Exercise goal — Look through the data below. Pick out the lines holding the string "Must".

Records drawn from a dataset
■ ■ ■ ■ ■ ■ ■

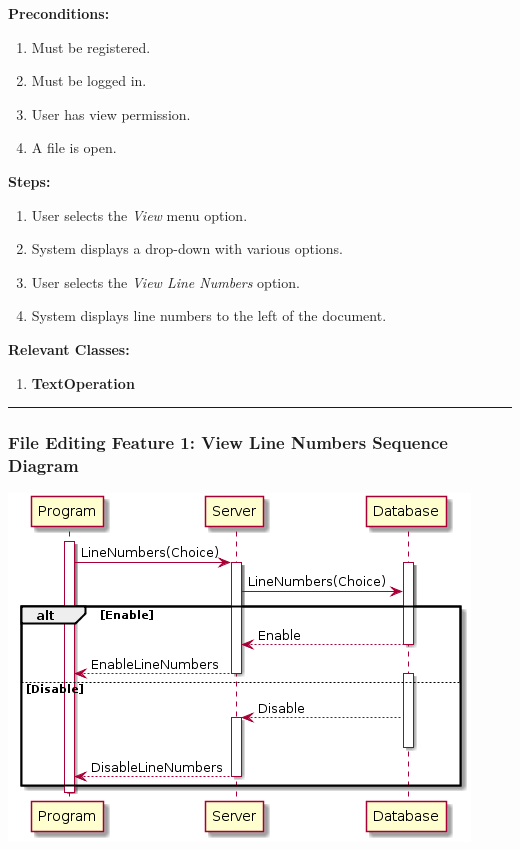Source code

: \documentclass[twoside,letterpaper]{article}
\begin{document}
	\noindent\textbf{Preconditions:}
	\begin{enumerate}
		\item Must be registered.
		\item Must be logged in.
		\item User has view permission.
		\item A file is open.
	\end{enumerate}
	\noindent\textbf{Steps:}
	\begin{enumerate}
		\item User selects the \textit{View} menu option.
		\item System displays a drop-down with various options.
		\item User selects the \textit{View Line Numbers} option.
		\item System displays line numbers to the left of the document.
	\end{enumerate}
	\noindent\textbf{Relevant Classes:}
	\begin{enumerate}
		\item \textbf {TextOperation}

	\end{enumerate}
\vspace{8pt}
\hrule
\newpage

\subsubsection[File Editing Feature 1: View Line Numbers Sequence Diagram]{\rmfamily\bfseries\color{black}
	File Editing Feature 1: View Line Numbers Sequence Diagram}
\hypertarget{RefHeading22059017292}{}

\bigskip

\includegraphics[width=\textwidth]{images/SequenceDiagrams/LineNumbers}
\end{document}
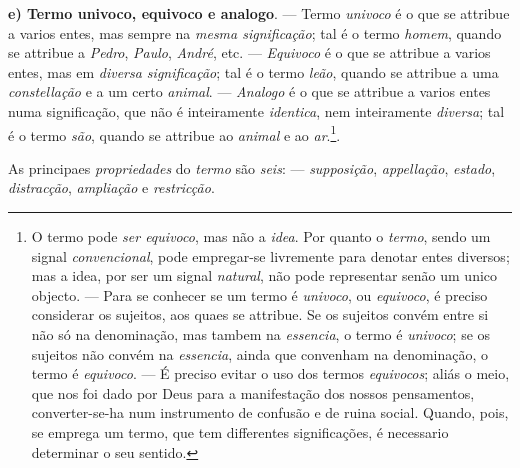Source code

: \textbf{e) Termo univoco, equivoco e analogo}. --- Termo \emph{univoco} é o que se attribue a varios entes, mas sempre na \emph{mesma significação}; tal é o termo \emph{homem}, quando se attribue a \emph{Pedro}, \emph{Paulo}, \emph{André}, etc. --- \emph{Equivoco} é o que se attribue a varios entes, mas em \emph{diversa significação}; tal é o termo \emph{leão}, quando se attribue a uma \emph{constellação} e a um certo \emph{animal}. --- \emph{Analogo} é o que se attribue a varios entes numa significação, que não é inteiramente \emph{identica}, nem inteiramente \emph{diversa}; tal é o termo \emph{são}, quando se attribue ao \emph{animal} e ao \emph{ar}.\footnote{O termo pode \emph{ser equivoco}, mas não a \emph{idea}. Por quanto o \emph{termo}, sendo um signal \emph{convencional}, pode empregar-se livremente para denotar entes diversos; mas a idea, por ser um signal \emph{natural}, não pode representar senão um unico objecto. --- Para se conhecer se um termo é \emph{univoco}, ou \emph{equivoco}, é preciso considerar os sujeitos, aos quaes se attribue. Se os sujeitos convém entre si não só na denominação, mas tambem na \emph{essencia}, o termo é \emph{univoco}; se os sujeitos não convém na \emph{essencia}, ainda que convenham na denominação, o termo é \emph{equivoco}. --- É preciso evitar o uso dos termos \emph{equivocos}; aliás o meio, que nos foi dado por Deus para a manifestação dos nossos pensamentos, converter-se-ha num instrumento de confusão e de ruina social. Quando, pois, se emprega um termo, que tem differentes significações, é necessario determinar o seu sentido.}.


  
As principaes \emph{propriedades} do \emph{termo} são \emph{seis}: --- \emph{supposição}, \emph{appellação}, \emph{estado}, \emph{distracção}, \emph{ampliação} e \emph{restricção}.

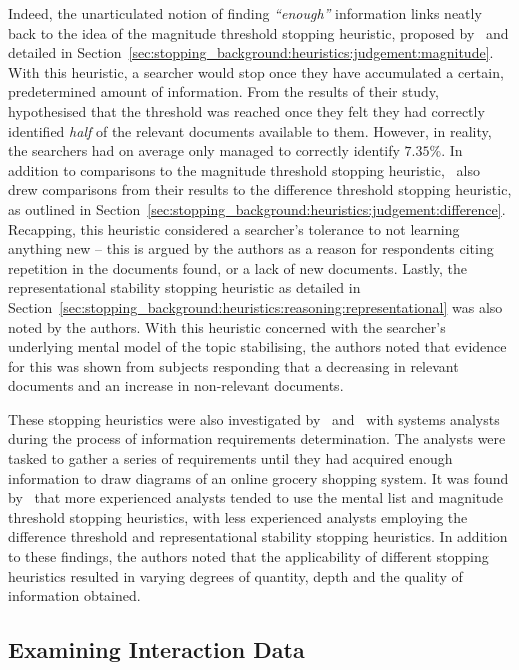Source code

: Indeed, the unarticulated notion of finding \emph{``enough''} information links neatly back to the idea of the magnitude threshold stopping heuristic, proposed by~\cite{nickles1995judgment} and detailed in Section~\ref{sec:stopping_background:heuristics:judgement:magnitude}. With this heuristic, a searcher would stop once they have accumulated a certain, predetermined amount of information. From the results of their study,~\cite{dostert2009satisficing} hypothesised that the threshold was reached once they felt they had correctly identified \emph{half} of the relevant documents available to them. However, in reality, the searchers had on average only managed to correctly identify $7.35\%$. In addition to comparisons to the magnitude threshold stopping heuristic,~\cite{dostert2009satisficing} also drew comparisons from their results to the difference threshold stopping heuristic, as outlined in Section~\ref{sec:stopping_background:heuristics:judgement:difference}. Recapping, this heuristic considered a searcher's tolerance to not learning anything new -- this is argued by the authors as a reason for respondents citing repetition in the documents found, or a lack of new documents. Lastly, the representational stability stopping heuristic as detailed in Section~\ref{sec:stopping_background:heuristics:reasoning:representational} was also noted by the authors. With this heuristic concerned with the searcher's underlying mental model of the topic stabilising, the authors noted that evidence for this was shown from subjects responding that a decreasing in relevant documents and an increase in non-relevant documents.

These stopping heuristics were also investigated by~\cite{browne2004stopping_rules} and~\cite{pitts2004stopping_rules} with systems analysts during the process of information requirements determination. The analysts were tasked to gather a series of requirements until they had acquired enough information to draw diagrams of an online grocery shopping system. It was found by~\cite{browne2004stopping_rules} that more experienced analysts tended to use the mental list and magnitude threshold stopping heuristics, with less experienced analysts employing the difference threshold and representational stability stopping heuristics. In addition to these findings, the authors noted that the applicability of different stopping heuristics resulted in varying degrees of quantity, depth and the quality of information obtained.



\subsection{Examining Interaction Data}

■ ■ ■ ■ ■ ■ ■

Answer area —
		\item Must be registered.
		\item Must be logged in.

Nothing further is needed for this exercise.